The book’s title suggests hostility to liberalism, but Kahn completely accepts the core ideals of individual dignity and equality, ethnic and religious diversity, representative but limited government, a regime of rights, the rule of law, an independent judiciary, and well-regulated but generally free and open markets.  “These liberal values do not, however,” he says, “explain the conditions that bind a community into one sustained historical project.  They do not explain why citizens will put survival of a particular political community ahead of their own survival” (p.10).  Later in the book he is even more critical: “liberalism is a political theory without any understanding of politics” (p.182).  The massive body of liberal theory that has been produced from Hobbes to the present is not per se wrong, but fundamentally incomplete.

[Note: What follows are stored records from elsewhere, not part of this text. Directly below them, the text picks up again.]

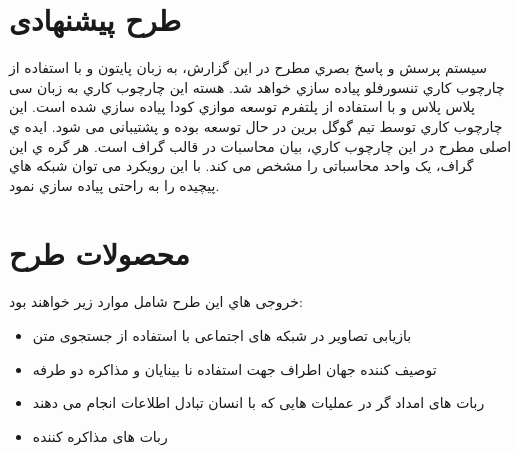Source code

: \documentclass[paper=A4, fontsize=11pt]{article}
\numberwithin{equation}{section}
\numberwithin{figure}{section}
\numberwithin{table}{section}
\begin{document}
\section{طرح پیشنهادی}
\par
سیستم پرسش و پاسخ بصري مطرح در این گزارش، به زبان پایتون و با استفاده از چارچوب کاري
تنسورفلو پیاده سازي خواهد شد. هسته این چارچوب کاري به زبان سی پلاس پلاس و با استفاده از پلتفرم توسعه
موازي کودا پیاده سازي شده است. این چارچوب کاري توسط تیم گوگل برین در حال توسعه بوده و پشتیبانی
می شود.
ایده ي اصلی مطرح در این چارچوب کاري، بیان محاسبات در قالب گراف است. هر گره ي این گراف، یک واحد
محاسباتی را مشخص می کند. با این رویکرد می توان شبکه هاي پیچیده را به راحتی پیاده سازي نمود.

\section{محصولات طرح}
\par
خروجی هاي این طرح شامل موارد زیر خواهند بود:
\begin{itemize}
\item بازیابی تصاویر در شبکه های اجتماعی با استفاده از جستجوی متن
\item توصیف کننده جهان اطراف جهت استفاده نا بینایان و مذاکره دو طرفه
\item ربات های امداد گر در عملیات هایی که با انسان تبادل اطلاعات انجام می دهند
\item ربات های مذاکره کننده
\end{itemize}


\newpage
\end{document}
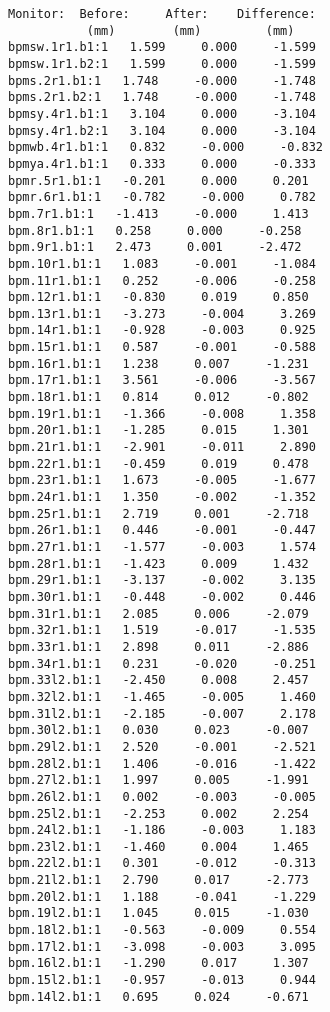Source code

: \begin{verbatim}
Monitor:  Before:     After:    Difference:
           (mm)        (mm)         (mm)   
bpmsw.1r1.b1:1   1.599     0.000     -1.599
bpmsw.1r1.b2:1   1.599     0.000     -1.599
bpms.2r1.b1:1   1.748     -0.000     -1.748
bpms.2r1.b2:1   1.748     -0.000     -1.748
bpmsy.4r1.b1:1   3.104     0.000     -3.104
bpmsy.4r1.b2:1   3.104     0.000     -3.104
bpmwb.4r1.b1:1   0.832     -0.000     -0.832
bpmya.4r1.b1:1   0.333     0.000     -0.333
bpmr.5r1.b1:1   -0.201     0.000     0.201
bpmr.6r1.b1:1   -0.782     -0.000     0.782
bpm.7r1.b1:1   -1.413     -0.000     1.413
bpm.8r1.b1:1   0.258     0.000     -0.258
bpm.9r1.b1:1   2.473     0.001     -2.472
bpm.10r1.b1:1   1.083     -0.001     -1.084
bpm.11r1.b1:1   0.252     -0.006     -0.258
bpm.12r1.b1:1   -0.830     0.019     0.850
bpm.13r1.b1:1   -3.273     -0.004     3.269
bpm.14r1.b1:1   -0.928     -0.003     0.925
bpm.15r1.b1:1   0.587     -0.001     -0.588
bpm.16r1.b1:1   1.238     0.007     -1.231
bpm.17r1.b1:1   3.561     -0.006     -3.567
bpm.18r1.b1:1   0.814     0.012     -0.802
bpm.19r1.b1:1   -1.366     -0.008     1.358
bpm.20r1.b1:1   -1.285     0.015     1.301
bpm.21r1.b1:1   -2.901     -0.011     2.890
bpm.22r1.b1:1   -0.459     0.019     0.478
bpm.23r1.b1:1   1.673     -0.005     -1.677
bpm.24r1.b1:1   1.350     -0.002     -1.352
bpm.25r1.b1:1   2.719     0.001     -2.718
bpm.26r1.b1:1   0.446     -0.001     -0.447
bpm.27r1.b1:1   -1.577     -0.003     1.574
bpm.28r1.b1:1   -1.423     0.009     1.432
bpm.29r1.b1:1   -3.137     -0.002     3.135
bpm.30r1.b1:1   -0.448     -0.002     0.446
bpm.31r1.b1:1   2.085     0.006     -2.079
bpm.32r1.b1:1   1.519     -0.017     -1.535
bpm.33r1.b1:1   2.898     0.011     -2.886
bpm.34r1.b1:1   0.231     -0.020     -0.251
bpm.33l2.b1:1   -2.450     0.008     2.457
bpm.32l2.b1:1   -1.465     -0.005     1.460
bpm.31l2.b1:1   -2.185     -0.007     2.178
bpm.30l2.b1:1   0.030     0.023     -0.007
bpm.29l2.b1:1   2.520     -0.001     -2.521
bpm.28l2.b1:1   1.406     -0.016     -1.422
bpm.27l2.b1:1   1.997     0.005     -1.991
bpm.26l2.b1:1   0.002     -0.003     -0.005
bpm.25l2.b1:1   -2.253     0.002     2.254
bpm.24l2.b1:1   -1.186     -0.003     1.183
bpm.23l2.b1:1   -1.460     0.004     1.465
bpm.22l2.b1:1   0.301     -0.012     -0.313
bpm.21l2.b1:1   2.790     0.017     -2.773
bpm.20l2.b1:1   1.188     -0.041     -1.229
bpm.19l2.b1:1   1.045     0.015     -1.030
bpm.18l2.b1:1   -0.563     -0.009     0.554
bpm.17l2.b1:1   -3.098     -0.003     3.095
bpm.16l2.b1:1   -1.290     0.017     1.307
bpm.15l2.b1:1   -0.957     -0.013     0.944
bpm.14l2.b1:1   0.695     0.024     -0.671

\end{verbatim}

Weaving in and out of legends, folklore, literature, history, plays, law, and political discourse, Kahn analyzes Supreme Court decisions, the biblical myths of Adam and Eve, Abraham and Sarah, the plays of Sophocles, Jesus on the cross, Shakespeare, and medieval, modern, and contemporary thinkers like Hannah Arendt and John Rawls.  Any reader of this book will quickly concur when the author says: “I am aware that my argument is not easy to follow” [*524] (p.21). At the risk of misstating his elaborate and complex argument, here is an encapsulation of the central message of his theory:

Jesus on the cross reflected sacrifice, love, redemption, revelation, and grace.  Before Christ these always existed in the human condition, both in actual experience and in the aspirations of writers, thinkers, playwrights, religious leaders and others who were searching for ultimate meanings about human life and death.  Though somewhat sporadically, Kahn devotes quite a bit of his analysis to pre-Christian ideas, but the book’s theoretical coherence seems to take root and build with the image of Christ on the cross.  From that symbol emerged the Christian church; the body of Christ became the body of the church destined to be universal and the central organizing mechanism for human life on earth (at least in the western world, where liberalism was born).  Sacrifice everywhere augmented the church’s stature and growth; a star-studded cast of martyrs demonstrated affinities with Christ and his teachings and produced a litany of saints.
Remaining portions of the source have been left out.